Lines from the start of the data through the line containing "CFTC Copper speculative" must be given again exactly. Leave the others out.

(Data entries)
■ ■ ■ ■ ■
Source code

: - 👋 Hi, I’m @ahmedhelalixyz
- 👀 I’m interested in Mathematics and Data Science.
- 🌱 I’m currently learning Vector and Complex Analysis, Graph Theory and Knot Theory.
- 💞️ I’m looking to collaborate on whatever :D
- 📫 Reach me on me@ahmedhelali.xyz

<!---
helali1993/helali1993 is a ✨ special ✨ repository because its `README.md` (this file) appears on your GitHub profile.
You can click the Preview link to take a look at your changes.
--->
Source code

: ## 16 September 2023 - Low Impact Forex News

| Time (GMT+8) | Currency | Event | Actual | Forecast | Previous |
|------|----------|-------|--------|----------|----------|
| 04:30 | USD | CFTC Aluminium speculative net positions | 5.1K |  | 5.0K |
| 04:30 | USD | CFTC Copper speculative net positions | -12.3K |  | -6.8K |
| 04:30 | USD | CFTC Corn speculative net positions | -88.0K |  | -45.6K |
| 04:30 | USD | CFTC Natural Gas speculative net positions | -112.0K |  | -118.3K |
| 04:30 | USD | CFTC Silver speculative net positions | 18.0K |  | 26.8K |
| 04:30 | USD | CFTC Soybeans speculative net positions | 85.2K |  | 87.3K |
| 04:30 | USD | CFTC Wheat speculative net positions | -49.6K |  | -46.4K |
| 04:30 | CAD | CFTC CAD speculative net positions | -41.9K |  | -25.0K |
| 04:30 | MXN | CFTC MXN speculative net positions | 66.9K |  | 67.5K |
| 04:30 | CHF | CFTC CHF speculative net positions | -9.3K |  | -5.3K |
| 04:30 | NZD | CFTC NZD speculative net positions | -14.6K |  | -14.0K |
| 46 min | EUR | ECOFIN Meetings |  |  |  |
■ ■ ■ ■ ■
_Exercise result_
Source code

: - 👋 Hi, I’m @ahmedhelalixyz
- 👀 I’m interested in Mathematics and Data Science.
- 🌱 I’m currently learning Vector and Complex Analysis, Graph Theory and Knot Theory.
- 💞️ I’m looking to collaborate on whatever :D
- 📫 Reach me on me@ahmedhelali.xyz

<!---
helali1993/helali1993 is a ✨ special ✨ repository because its `README.md` (this file) appears on your GitHub profile.
You can click the Preview link to take a look at your changes.
--->
Source code

: ## 16 September 2023 - Low Impact Forex News

| Time (GMT+8) | Currency | Event | Actual | Forecast | Previous |
|------|----------|-------|--------|----------|----------|
| 04:30 | USD | CFTC Aluminium speculative net positions | 5.1K |  | 5.0K |
| 04:30 | USD | CFTC Copper speculative net positions | -12.3K |  | -6.8K |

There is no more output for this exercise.